There is no doubt that Olivia Seiling's main focus is on developing her own personal drawing style. Nevertheless, at the beginning of this expertise we should not forget to mention playful yet profound objects and "assemblages", frequently made of transparent and inflated plastic film. The included CD shows two examples - "ÙFO" from 1999 and "Kissen" from 2002. With both we find the characteristic usage of transparent plastic film, which through the air stream of little fans balloon into bellied bodies. Drawn on transparent plastic film the large sized object "Kissen" leans inflated against a column of the exhibition space. In the ensemble "UFO" the plastic film works as a shelter for a visible inner space that is lit by various sources. In the center of this interior we find a chair. The absent astronaut ought to be Olivia herself. The contradiction between serving as a protecting shell but at the same allowing voyeuristic transparency is evident. The "UFO" seems to float in high altitude in front of the wall. Still the wall seems to prevent this flying object from a certain crash.

These two pieces belong to a number of earlier studies with transparent plastic film or paper. The frequently used figurative drawings seem to be alive due to the constant air stream from the little fans used. For example faces seem to change their expression.
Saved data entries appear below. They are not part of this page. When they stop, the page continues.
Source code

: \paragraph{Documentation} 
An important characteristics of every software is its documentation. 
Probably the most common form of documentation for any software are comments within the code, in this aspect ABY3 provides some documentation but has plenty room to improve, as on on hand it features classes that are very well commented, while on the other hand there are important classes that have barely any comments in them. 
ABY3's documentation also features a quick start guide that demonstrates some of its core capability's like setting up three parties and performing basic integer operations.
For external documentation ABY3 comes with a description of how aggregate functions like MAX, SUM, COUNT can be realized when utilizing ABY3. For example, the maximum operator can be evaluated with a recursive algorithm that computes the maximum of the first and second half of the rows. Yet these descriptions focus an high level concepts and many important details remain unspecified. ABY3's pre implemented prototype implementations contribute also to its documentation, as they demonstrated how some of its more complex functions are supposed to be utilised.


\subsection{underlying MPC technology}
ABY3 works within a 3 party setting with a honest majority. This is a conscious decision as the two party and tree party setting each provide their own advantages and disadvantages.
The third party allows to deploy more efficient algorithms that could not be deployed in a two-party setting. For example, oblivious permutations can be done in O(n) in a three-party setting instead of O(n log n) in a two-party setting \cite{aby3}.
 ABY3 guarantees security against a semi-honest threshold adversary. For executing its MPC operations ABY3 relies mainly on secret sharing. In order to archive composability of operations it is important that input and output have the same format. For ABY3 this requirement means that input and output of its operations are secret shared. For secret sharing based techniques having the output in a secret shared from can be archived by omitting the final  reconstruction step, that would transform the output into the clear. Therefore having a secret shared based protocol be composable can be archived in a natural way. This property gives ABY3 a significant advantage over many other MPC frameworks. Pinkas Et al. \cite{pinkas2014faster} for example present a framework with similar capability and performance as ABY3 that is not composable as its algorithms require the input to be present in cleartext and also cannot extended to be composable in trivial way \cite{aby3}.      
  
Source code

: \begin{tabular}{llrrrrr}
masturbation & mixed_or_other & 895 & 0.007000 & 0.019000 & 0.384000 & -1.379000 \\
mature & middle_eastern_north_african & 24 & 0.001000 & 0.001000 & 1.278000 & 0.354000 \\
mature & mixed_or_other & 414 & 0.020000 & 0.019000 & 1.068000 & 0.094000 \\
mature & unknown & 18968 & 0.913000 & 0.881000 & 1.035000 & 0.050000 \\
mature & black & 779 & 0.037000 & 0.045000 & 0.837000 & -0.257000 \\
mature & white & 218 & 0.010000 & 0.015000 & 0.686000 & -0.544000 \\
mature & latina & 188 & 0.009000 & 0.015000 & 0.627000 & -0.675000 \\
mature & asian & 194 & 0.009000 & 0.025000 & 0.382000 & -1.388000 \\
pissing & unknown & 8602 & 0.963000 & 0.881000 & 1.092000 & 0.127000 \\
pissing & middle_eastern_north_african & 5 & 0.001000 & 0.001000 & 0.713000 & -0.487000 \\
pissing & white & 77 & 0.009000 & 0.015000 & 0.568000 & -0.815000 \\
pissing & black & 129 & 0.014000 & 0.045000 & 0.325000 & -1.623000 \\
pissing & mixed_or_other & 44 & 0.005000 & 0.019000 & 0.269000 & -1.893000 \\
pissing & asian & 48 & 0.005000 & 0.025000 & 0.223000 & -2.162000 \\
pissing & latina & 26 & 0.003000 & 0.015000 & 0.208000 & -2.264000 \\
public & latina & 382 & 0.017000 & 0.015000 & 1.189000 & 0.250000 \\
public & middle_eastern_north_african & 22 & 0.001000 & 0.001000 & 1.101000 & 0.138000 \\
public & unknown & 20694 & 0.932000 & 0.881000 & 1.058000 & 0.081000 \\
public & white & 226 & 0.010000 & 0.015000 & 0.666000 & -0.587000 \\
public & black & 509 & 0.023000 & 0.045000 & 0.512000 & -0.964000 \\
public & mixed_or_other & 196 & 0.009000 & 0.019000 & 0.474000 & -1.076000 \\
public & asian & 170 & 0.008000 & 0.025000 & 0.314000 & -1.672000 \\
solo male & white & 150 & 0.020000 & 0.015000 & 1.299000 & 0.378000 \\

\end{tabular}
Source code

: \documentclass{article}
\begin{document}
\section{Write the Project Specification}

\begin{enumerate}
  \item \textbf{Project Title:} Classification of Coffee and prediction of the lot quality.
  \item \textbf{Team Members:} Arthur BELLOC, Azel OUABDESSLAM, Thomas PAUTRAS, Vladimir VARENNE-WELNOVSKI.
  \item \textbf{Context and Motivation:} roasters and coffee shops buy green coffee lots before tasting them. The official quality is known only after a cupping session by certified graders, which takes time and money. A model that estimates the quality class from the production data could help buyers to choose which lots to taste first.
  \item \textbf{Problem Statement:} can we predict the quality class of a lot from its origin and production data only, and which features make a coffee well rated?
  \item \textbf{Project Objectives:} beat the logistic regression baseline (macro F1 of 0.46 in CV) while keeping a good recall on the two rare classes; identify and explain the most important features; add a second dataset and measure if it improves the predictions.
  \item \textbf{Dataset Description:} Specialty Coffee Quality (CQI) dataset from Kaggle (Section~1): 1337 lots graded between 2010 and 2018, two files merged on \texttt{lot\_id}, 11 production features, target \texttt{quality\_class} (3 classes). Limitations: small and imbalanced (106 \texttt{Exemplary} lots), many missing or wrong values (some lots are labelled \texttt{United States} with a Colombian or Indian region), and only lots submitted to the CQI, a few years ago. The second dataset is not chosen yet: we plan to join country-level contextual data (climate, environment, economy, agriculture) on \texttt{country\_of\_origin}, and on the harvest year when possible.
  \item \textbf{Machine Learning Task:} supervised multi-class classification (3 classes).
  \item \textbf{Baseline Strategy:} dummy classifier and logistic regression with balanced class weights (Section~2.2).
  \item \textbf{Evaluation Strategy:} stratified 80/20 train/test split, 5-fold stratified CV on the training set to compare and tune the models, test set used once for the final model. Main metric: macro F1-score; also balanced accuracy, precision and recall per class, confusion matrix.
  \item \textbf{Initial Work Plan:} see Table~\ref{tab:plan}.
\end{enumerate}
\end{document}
Among all her work drawing is by far the most important. The basis for this is a huge number of photographic sketches (size of 9x13 cm), small visual notes functioning as a kind of pictorial diary. Her subject: her friends, people she meets and likes and last but not least ... herself ... again and again in surprising variations. It seems like a never ending questioning of her own person. The initial photo is nothing more than a spontaneous fixation of an encounter. It is, however, the trigger for the drawing. The drawing itself dissolves the fleetingness of the photographed moment. With clear and powerful strokes the drawing distances itself from the photo and develops a life of its own. There are many such works in the 70 x 100 cm format.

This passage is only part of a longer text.